If there are multiple groups acting on a user or group at the same level with conflicting security attributes, the user or group is granted the least restrictive security attribute. Any explicit permissions acting on a user take precedence over any privileges on the same objects granted to that user through groups.
Suppose you have a user (User1) who is explicitly granted permission to read a given table (TableA). Suppose also that User1 is a member of Group1, that explicitly denies access to TableA. The resultant privilege for User1 is to read TableA, as shown in Figure 21.
Because privileges granted directly to the user take precedence over those granted through groups, User1 has the privilege to read TableA.
Consider the situation shown in Figure 22.
- User1 is a direct member of Group1 and Group2, and is an indirect member of Group3, Group4, and Group5.
- Because Group5 is at a lower level of precedence than Group2, its denial of access to TableA is overridden by the READ privilege granted through Group2. The result is that Group2 provides READ privilege on TableA.
- The resultant privileges from Group1 are DENY for TableA, READ for TableB, and READ for TableC.
- Because Group1 and Group2 have the same level of precedence and because the privileges in each cancel the other out (Group1 denies access to TableA, Group2 allows access to TableA), the less restrictive level is inherited by User1; that is, User1 has READ access to TableA.
- The total privileges granted to User1 are READ access for TableA, TableB, and TableC.
- Open a repository in the Administration Tool. (The repository can be opened in either online or offline mode.)
- Display the security window by selecting Manage > Security.
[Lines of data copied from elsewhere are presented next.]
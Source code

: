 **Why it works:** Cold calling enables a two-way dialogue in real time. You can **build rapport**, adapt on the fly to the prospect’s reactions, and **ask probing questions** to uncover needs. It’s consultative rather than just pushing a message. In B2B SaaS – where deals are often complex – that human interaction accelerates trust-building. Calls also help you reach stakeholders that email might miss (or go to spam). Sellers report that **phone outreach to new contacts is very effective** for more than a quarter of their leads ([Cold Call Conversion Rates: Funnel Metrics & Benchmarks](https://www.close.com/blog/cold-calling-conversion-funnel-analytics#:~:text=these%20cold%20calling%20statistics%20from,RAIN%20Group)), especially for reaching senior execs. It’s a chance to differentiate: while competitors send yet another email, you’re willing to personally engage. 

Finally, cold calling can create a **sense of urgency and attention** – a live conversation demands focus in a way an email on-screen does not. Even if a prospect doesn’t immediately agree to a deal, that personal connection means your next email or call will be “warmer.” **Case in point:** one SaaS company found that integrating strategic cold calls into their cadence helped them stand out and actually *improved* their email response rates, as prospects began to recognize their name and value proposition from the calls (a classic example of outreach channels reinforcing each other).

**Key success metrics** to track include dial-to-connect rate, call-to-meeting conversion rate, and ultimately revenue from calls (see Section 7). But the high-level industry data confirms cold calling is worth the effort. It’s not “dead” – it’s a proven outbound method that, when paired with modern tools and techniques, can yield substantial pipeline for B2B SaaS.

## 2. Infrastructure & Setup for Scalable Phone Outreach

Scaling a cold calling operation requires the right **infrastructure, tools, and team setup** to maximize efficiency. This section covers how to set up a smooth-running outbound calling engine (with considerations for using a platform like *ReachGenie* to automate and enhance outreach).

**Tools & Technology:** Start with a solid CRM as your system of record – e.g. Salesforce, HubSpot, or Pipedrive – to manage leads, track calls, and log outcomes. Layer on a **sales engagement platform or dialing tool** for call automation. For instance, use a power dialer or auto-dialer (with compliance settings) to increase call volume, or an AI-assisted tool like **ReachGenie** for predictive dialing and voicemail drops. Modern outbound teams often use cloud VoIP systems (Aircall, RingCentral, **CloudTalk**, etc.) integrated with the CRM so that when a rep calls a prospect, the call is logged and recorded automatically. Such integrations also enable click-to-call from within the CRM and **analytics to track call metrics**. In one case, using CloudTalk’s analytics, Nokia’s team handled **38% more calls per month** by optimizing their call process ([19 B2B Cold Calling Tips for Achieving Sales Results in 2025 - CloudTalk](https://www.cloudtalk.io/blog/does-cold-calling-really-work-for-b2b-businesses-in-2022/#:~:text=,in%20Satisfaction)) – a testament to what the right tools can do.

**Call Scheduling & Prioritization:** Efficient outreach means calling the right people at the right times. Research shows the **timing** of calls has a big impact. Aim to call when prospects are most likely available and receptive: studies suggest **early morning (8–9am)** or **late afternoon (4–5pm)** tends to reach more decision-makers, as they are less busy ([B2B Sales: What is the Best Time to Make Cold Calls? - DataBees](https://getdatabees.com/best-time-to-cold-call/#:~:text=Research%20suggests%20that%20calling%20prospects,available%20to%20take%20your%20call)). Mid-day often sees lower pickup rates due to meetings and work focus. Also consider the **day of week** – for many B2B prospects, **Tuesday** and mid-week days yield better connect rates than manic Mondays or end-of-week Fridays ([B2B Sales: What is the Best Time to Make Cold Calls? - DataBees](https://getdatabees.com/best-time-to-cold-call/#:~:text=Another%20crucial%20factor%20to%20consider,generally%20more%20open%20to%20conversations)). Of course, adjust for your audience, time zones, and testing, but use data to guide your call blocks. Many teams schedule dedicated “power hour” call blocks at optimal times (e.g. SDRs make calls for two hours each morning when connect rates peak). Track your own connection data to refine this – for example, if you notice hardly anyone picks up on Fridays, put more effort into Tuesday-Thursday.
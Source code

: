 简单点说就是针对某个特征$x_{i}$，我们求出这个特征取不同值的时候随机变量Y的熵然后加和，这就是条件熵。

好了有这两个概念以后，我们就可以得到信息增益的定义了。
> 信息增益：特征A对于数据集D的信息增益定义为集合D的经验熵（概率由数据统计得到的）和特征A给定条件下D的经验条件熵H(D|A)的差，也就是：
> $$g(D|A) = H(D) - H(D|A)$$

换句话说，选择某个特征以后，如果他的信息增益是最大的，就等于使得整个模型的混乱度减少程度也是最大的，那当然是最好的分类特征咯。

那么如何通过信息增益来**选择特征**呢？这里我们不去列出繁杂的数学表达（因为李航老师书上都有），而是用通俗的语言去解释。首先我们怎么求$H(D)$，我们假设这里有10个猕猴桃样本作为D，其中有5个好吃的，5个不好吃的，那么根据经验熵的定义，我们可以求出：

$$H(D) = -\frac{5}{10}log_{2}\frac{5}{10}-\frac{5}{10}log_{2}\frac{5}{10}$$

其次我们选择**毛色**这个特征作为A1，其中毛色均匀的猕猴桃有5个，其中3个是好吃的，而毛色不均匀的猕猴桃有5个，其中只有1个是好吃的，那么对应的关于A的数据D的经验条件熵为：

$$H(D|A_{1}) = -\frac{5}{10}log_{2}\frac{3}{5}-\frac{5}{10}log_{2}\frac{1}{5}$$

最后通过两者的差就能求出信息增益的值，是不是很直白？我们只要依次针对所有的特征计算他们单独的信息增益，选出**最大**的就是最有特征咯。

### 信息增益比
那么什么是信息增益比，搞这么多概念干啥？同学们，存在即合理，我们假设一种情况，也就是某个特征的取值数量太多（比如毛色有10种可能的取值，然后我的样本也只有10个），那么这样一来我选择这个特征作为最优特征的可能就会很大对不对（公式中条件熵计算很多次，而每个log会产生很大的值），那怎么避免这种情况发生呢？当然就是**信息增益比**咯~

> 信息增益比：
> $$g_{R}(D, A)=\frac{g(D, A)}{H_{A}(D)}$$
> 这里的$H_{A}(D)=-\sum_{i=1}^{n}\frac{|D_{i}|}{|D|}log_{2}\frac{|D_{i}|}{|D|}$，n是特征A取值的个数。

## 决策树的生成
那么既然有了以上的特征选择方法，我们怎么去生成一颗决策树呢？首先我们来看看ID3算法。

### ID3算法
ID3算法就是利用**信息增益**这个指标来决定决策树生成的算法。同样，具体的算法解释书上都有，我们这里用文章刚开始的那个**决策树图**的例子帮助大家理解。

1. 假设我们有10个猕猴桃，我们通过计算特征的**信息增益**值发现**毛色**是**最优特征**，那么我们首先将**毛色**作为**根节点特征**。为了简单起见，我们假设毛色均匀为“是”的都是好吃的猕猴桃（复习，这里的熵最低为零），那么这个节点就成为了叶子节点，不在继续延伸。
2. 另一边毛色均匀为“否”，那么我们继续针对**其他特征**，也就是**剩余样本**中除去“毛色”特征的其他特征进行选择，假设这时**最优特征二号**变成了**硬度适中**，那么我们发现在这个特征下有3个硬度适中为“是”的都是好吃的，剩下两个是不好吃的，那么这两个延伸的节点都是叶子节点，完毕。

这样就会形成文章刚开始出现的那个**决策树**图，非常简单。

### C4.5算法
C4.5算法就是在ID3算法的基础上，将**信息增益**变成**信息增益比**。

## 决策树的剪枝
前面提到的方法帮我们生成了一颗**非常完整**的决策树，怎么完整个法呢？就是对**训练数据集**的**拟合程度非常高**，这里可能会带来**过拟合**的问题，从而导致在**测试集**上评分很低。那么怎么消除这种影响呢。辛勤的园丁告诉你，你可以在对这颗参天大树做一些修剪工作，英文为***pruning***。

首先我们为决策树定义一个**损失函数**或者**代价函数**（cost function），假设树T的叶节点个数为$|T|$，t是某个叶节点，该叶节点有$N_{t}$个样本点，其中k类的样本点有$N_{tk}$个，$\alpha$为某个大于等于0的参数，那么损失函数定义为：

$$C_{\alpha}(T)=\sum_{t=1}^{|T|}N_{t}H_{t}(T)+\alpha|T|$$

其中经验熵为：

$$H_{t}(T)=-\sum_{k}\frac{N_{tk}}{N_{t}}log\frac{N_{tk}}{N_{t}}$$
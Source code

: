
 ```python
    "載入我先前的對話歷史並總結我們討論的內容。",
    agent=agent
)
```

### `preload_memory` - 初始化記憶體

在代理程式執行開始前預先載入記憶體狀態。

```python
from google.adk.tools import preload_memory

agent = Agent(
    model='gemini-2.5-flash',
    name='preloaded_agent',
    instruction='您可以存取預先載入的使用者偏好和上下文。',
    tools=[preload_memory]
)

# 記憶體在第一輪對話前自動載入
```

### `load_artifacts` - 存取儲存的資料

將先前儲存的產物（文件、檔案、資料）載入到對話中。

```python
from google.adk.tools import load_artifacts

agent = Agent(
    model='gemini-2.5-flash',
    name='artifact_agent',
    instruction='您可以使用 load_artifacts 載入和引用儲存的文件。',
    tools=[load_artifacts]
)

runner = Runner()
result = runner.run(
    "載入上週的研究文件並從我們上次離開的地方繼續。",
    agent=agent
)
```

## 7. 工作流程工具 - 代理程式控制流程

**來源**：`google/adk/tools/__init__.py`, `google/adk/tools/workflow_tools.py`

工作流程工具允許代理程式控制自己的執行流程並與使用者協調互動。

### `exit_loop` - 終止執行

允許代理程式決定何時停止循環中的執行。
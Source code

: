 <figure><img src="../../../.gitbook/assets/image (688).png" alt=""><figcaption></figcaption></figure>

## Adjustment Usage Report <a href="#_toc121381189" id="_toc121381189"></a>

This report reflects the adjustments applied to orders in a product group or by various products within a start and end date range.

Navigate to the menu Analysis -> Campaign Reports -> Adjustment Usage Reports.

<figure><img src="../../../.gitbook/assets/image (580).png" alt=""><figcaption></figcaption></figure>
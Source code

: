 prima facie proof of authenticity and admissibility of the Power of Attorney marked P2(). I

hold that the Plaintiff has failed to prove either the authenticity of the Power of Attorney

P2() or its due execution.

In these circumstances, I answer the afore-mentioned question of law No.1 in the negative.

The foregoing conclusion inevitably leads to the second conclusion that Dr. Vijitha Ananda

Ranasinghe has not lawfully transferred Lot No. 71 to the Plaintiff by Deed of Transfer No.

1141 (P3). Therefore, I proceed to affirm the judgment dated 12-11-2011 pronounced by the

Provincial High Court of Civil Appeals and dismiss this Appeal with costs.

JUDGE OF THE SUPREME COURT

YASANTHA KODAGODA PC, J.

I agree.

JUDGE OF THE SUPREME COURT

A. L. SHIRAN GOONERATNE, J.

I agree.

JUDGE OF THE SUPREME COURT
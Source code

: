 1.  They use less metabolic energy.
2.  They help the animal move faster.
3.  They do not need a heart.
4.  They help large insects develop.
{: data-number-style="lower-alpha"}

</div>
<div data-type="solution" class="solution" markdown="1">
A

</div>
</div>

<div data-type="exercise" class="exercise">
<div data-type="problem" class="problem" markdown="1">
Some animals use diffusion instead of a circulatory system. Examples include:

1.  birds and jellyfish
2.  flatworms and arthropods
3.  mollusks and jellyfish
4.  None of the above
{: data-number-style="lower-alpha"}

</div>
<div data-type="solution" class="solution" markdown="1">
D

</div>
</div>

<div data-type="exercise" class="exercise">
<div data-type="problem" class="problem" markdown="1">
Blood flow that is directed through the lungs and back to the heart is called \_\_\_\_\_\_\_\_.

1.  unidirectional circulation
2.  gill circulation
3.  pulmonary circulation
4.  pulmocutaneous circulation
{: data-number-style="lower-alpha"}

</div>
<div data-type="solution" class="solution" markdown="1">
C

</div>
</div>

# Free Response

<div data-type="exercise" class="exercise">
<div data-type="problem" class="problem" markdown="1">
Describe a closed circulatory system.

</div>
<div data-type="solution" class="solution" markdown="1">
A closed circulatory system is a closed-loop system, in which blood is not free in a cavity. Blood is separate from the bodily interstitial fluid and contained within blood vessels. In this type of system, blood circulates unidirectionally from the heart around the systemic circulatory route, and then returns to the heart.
- Select Action > New > Group from menu.
- Type a name for the group and click OK.
- To modify the group's permissions, open the Group dialog by double-clicking on the group icon you want to modify. If you click on Permissions, you can change permissions for multiple columns.
- You can grant rights to the group by adding other groups, by explicit configuration for the group, or a combination of the two. To grant membership to a group, click Add and select any users or groups you want to grant membership. Click OK after you have selected the groups and users.
- Set up any query permissions for the group. For information, refer to Managing Query Execution Privileges.
- Click the hierarchy icon in the left pane of the Security Manager, and then expand the tree in the right pane.
- Select Tools > Query Repository from the main menu of the Administration Tool.
- To view all groups, select Security Groups from the Type drop-down list and click Query.
- To view all users, select Users from the Type drop-down and click Query.